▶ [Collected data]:

--------------------

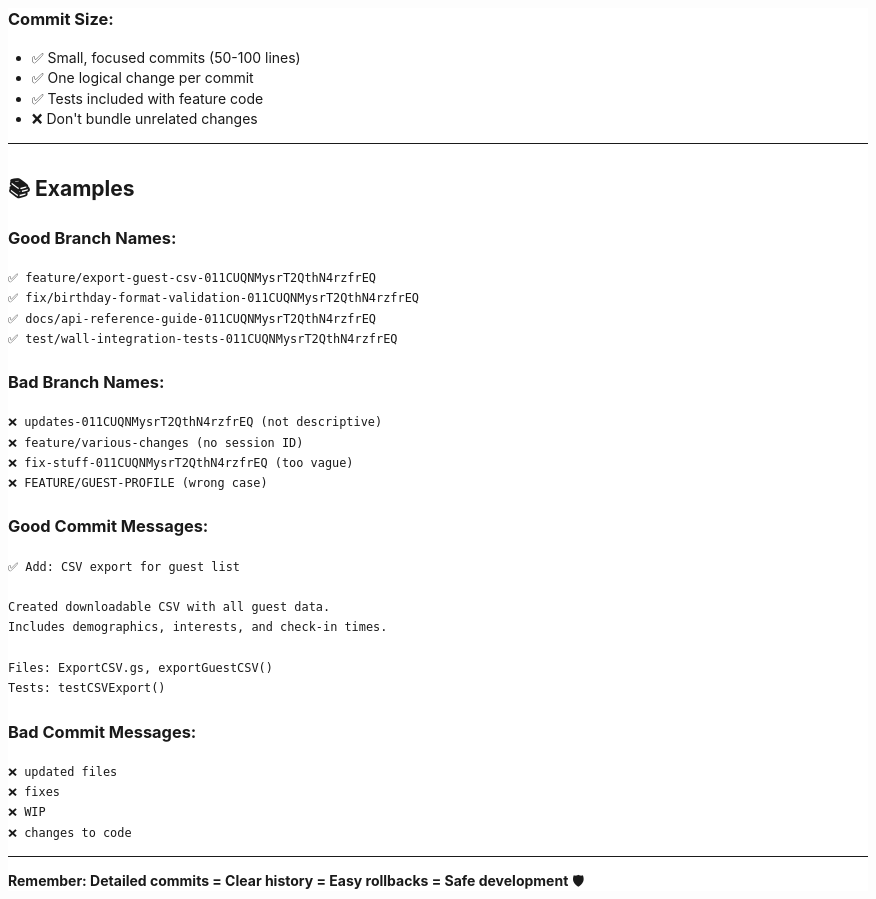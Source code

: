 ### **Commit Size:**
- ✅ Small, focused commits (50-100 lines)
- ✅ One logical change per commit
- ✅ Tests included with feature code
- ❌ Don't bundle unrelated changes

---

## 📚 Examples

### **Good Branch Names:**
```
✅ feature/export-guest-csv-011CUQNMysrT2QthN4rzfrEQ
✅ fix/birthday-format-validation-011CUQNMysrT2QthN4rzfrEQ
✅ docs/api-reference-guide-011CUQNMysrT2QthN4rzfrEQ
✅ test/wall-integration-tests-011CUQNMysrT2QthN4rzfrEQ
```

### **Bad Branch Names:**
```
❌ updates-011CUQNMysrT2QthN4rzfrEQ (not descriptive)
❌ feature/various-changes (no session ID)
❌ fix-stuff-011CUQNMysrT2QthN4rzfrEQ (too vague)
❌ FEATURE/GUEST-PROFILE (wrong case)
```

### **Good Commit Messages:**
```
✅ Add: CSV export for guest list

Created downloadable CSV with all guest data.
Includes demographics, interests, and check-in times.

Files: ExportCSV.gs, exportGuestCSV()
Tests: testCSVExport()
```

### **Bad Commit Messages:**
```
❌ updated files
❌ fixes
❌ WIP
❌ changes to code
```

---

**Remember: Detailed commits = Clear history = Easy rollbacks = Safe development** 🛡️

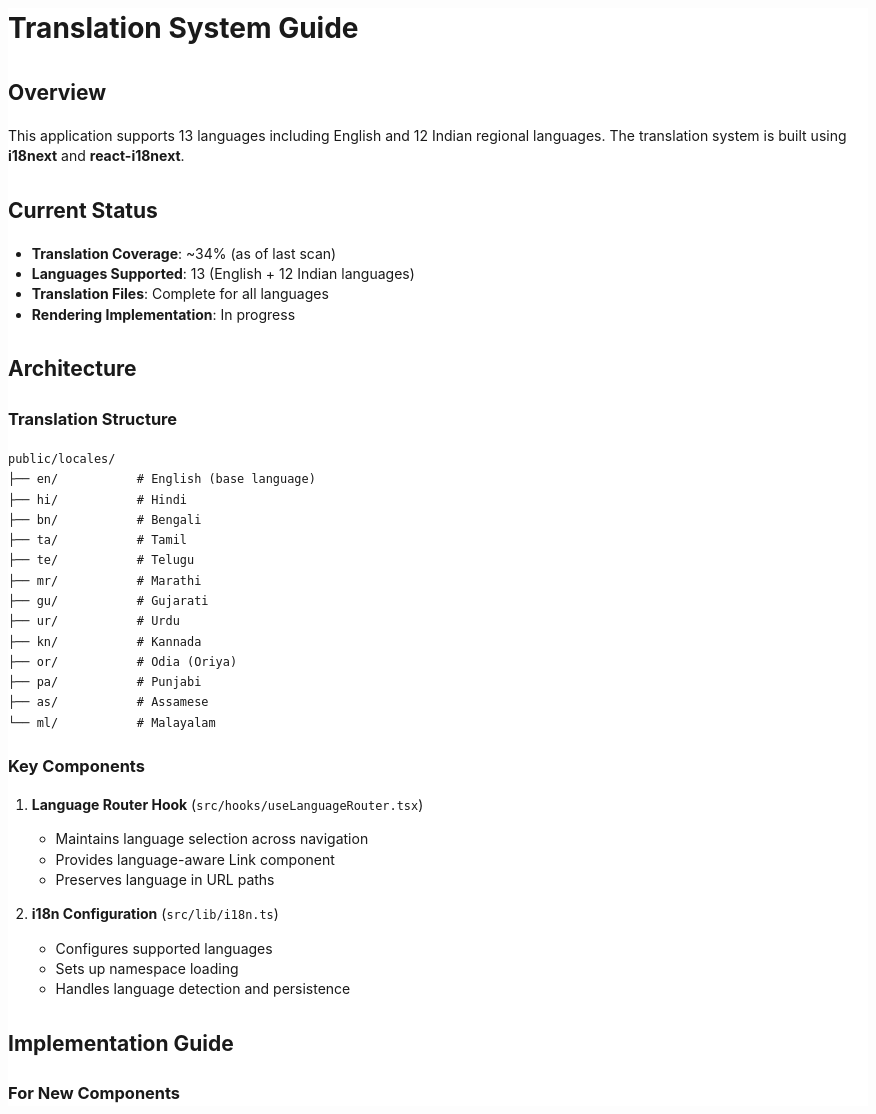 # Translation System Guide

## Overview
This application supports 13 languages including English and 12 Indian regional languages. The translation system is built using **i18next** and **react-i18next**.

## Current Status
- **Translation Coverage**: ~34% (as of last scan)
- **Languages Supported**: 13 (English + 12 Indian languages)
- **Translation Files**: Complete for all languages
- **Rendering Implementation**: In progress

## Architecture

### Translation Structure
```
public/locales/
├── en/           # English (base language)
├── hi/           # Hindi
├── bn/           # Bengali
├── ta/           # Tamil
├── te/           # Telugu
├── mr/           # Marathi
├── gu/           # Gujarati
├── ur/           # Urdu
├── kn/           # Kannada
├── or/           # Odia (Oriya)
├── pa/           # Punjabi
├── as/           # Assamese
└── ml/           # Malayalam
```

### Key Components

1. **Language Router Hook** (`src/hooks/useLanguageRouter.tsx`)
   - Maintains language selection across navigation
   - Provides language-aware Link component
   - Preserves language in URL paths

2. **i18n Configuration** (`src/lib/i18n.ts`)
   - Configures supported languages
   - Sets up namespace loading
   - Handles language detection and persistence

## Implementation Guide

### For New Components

--------------------

▶ [Problem requirements]: Where a line above holds the word "languages", copy it.

▶ [Answer to this exercise]:
This application supports 13 languages including English and 12 Indian regional languages. The translation system is built using **i18next** and **react-i18next**.
- **Languages Supported**: 13 (English + 12 Indian languages)
- **Translation Files**: Complete for all languages
   - Configures supported languages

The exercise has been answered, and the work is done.